Where the listing below has a line with "Stabilire se un", write out exactly that line and every line after it, stopping after the line with "Superare un test".

================

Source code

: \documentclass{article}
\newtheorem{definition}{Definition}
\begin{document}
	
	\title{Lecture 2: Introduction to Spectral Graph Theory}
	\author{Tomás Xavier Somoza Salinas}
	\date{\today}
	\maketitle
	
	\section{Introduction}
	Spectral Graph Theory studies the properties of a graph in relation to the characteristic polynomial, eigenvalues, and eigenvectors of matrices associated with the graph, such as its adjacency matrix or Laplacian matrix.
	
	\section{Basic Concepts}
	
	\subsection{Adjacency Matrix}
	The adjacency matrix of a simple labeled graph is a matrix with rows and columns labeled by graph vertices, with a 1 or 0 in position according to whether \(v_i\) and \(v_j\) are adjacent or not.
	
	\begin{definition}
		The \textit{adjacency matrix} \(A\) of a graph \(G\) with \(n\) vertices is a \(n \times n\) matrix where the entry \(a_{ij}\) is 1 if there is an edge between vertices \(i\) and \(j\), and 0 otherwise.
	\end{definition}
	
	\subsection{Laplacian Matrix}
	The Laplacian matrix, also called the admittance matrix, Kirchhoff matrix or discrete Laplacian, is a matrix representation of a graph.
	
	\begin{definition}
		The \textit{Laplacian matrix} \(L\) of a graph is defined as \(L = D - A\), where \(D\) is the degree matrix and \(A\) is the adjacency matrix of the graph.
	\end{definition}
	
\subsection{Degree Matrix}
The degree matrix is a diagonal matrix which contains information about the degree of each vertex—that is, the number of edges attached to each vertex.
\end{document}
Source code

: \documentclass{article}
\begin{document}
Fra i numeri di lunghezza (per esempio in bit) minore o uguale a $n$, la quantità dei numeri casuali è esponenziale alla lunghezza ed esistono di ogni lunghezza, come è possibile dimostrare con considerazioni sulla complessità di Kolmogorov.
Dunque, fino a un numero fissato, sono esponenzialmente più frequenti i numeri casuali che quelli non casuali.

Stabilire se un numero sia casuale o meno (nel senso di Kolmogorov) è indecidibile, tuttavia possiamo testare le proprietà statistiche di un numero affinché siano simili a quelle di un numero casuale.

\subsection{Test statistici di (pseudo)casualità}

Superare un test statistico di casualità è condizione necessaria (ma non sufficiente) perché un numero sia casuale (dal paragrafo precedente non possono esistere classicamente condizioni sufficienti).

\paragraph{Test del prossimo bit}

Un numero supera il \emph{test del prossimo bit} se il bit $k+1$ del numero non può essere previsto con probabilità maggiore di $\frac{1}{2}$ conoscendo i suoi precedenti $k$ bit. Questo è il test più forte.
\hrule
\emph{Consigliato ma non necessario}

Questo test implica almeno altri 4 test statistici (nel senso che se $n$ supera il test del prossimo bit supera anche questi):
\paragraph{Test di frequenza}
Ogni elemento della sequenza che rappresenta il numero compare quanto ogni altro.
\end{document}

================

— Answer below —
Stabilire se un numero sia casuale o meno (nel senso di Kolmogorov) è indecidibile, tuttavia possiamo testare le proprietà statistiche di un numero affinché siano simili a quelle di un numero casuale.

\subsection{Test statistici di (pseudo)casualità}

Superare un test statistico di casualità è condizione necessaria (ma non sufficiente) perché un numero sia casuale (dal paragrafo precedente non possono esistere classicamente condizioni sufficienti).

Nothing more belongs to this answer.